Max Payne Does Home Video - a Review

Lee Alon
The first Max Payne game, when I picked it up for the PC back in late summer 2001, was a singular experience. That thing kept me enthralled for almost a week - I basically recall going to work, eating, and playing Max Payne.

The story, the mood, the action - all were marvelously conceived and effortlessly executed. Then came Max Payne 2, which was supposed to be much the same, but the magic was gone. And now we have Max Payne, the movie, on home video. Here, as in the sequel, the mysterious sway the original title held over gamers and action fiends is almost entirely absent.

Let there be no misunderstanding, Max Payne isn't a bad motion picture. It's quite watchable and only has a few yawnsome stretches, but it's nowhere nearly as compelling as its source material.

As goes for most movies based on games, a combination of the inspiration being ill-suited to other formats and the filmmakers' ever-present fears that "normal", non-gamer audiences won't get it conspire to knock this release back a few notches. Once again the action has become subdued, central story tenets dropped, and characters erased.
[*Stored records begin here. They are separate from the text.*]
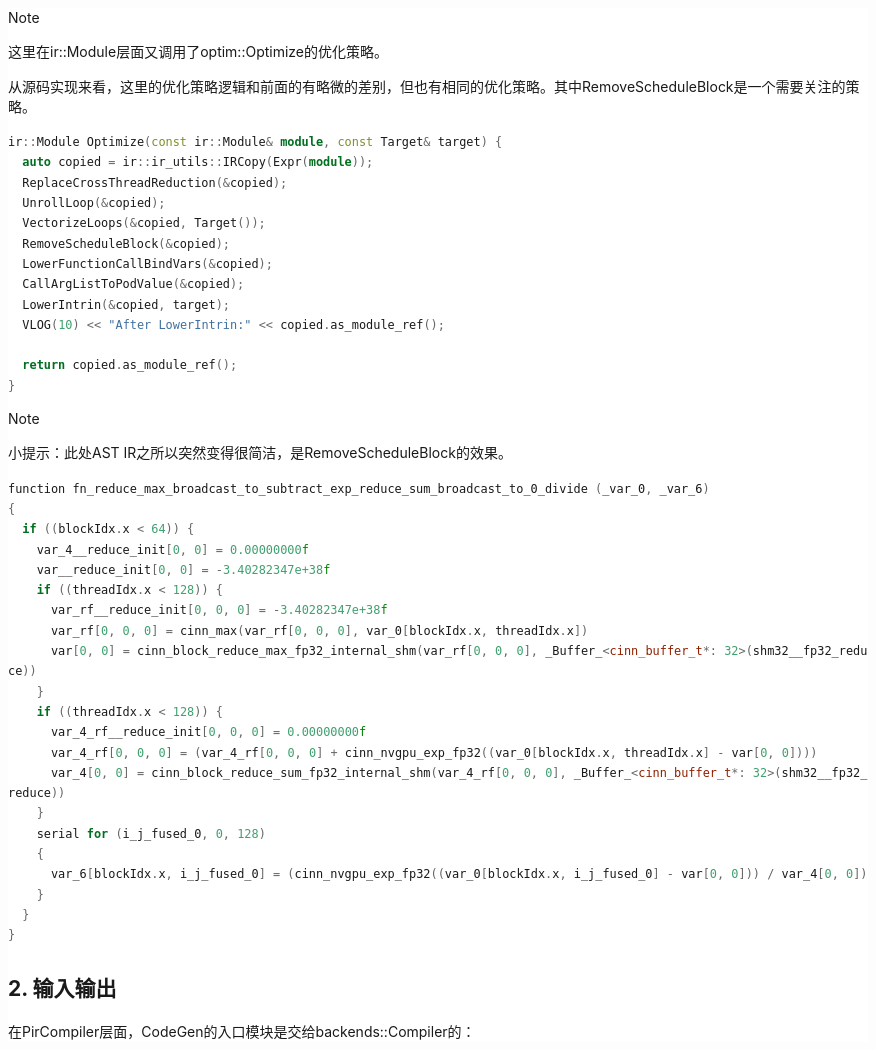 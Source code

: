 > [!NOTE]
> 这里在ir::Module层面又调用了optim::Optimize的优化策略。


从源码实现来看，这里的优化策略逻辑和前面的有略微的差别，但也有相同的优化策略。其中RemoveScheduleBlock是一个需要关注的策略。

```c++
ir::Module Optimize(const ir::Module& module, const Target& target) {
  auto copied = ir::ir_utils::IRCopy(Expr(module));
  ReplaceCrossThreadReduction(&copied);
  UnrollLoop(&copied);
  VectorizeLoops(&copied, Target());
  RemoveScheduleBlock(&copied);
  LowerFunctionCallBindVars(&copied);
  CallArgListToPodValue(&copied);
  LowerIntrin(&copied, target);
  VLOG(10) << "After LowerIntrin:" << copied.as_module_ref();

  return copied.as_module_ref();
}
```

> [!NOTE]
> 小提示：此处AST IR之所以突然变得很简洁，是RemoveScheduleBlock的效果。


```c++
function fn_reduce_max_broadcast_to_subtract_exp_reduce_sum_broadcast_to_0_divide (_var_0, _var_6)
{
  if ((blockIdx.x < 64)) {
    var_4__reduce_init[0, 0] = 0.00000000f
    var__reduce_init[0, 0] = -3.40282347e+38f
    if ((threadIdx.x < 128)) {
      var_rf__reduce_init[0, 0, 0] = -3.40282347e+38f
      var_rf[0, 0, 0] = cinn_max(var_rf[0, 0, 0], var_0[blockIdx.x, threadIdx.x])
      var[0, 0] = cinn_block_reduce_max_fp32_internal_shm(var_rf[0, 0, 0], _Buffer_<cinn_buffer_t*: 32>(shm32__fp32_reduce))
    }
    if ((threadIdx.x < 128)) {
      var_4_rf__reduce_init[0, 0, 0] = 0.00000000f
      var_4_rf[0, 0, 0] = (var_4_rf[0, 0, 0] + cinn_nvgpu_exp_fp32((var_0[blockIdx.x, threadIdx.x] - var[0, 0])))
      var_4[0, 0] = cinn_block_reduce_sum_fp32_internal_shm(var_4_rf[0, 0, 0], _Buffer_<cinn_buffer_t*: 32>(shm32__fp32_reduce))
    }
    serial for (i_j_fused_0, 0, 128)
    {
      var_6[blockIdx.x, i_j_fused_0] = (cinn_nvgpu_exp_fp32((var_0[blockIdx.x, i_j_fused_0] - var[0, 0])) / var_4[0, 0])
    }
  }
}
```

## 2. 输入输出
在PirCompiler层面，CodeGen的入口模块是交给backends::Compiler的：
This Max Payne has Mark Wahlberg render the game protagonist as a more hapless, almost bureaucratic persona, and although he does that adequately, this isn't the noir enigma the first iteration was. And while Max Payne started out fictional life as an almost psychotic rogue NYPD detective, Wahlberg puts forth someone laden with grief and despair - not a sadistic, Punisher-like desire to avenge himself against the criminal element.

Speaking of elements, the movie glosses over or outright ignores many components from the game's cool story, such as the vital mafia aspect and shadowy Inner Circle. Instead, we have a plot that follows a familiar arc. Cop wronged by nefarious interests, goes a bit off kilter, finds renewed passion for correcting said wrongs, then kicks some ass. Only some though, this isn't the most gung ho movie ever released, although there are several respectable action setpieces. Only a few, mind, and the game's super-addictive bullet time likewise gets a simple, after a fashion nod, that's it.

Conversely, the supernatural was merely a backdrop in the game version, but here it's taken to a slight extreme. This doesn't hurt, but nor does it help avert attention from the fact that the movie's version of New York isn't as detached and comic-bookish as the game's.

However, they did get the snow almost right (the game was set during a strangely long, seemingly endless blizzard), and many of the original characters actually end up more interesting than in the game - to wit Ludacris as Lt. Jim Bravura and Mila Kunis as assassin Mona Sax. We also get Amaury Nolasco portraying Jack Lupino, a character most gamers would say wasn't all that essential to proceedings in the original, but don't quote me on that. In the movie he's almost the chief antagonist, which doesn't sit right.

Either way, Max Payne won't bore you, it's OK as an action movie and the dark, snowy mood helps it as a cold season release. It's quite apparent they didn't really film in New York, but the CGI isn't too obvious or cheesy.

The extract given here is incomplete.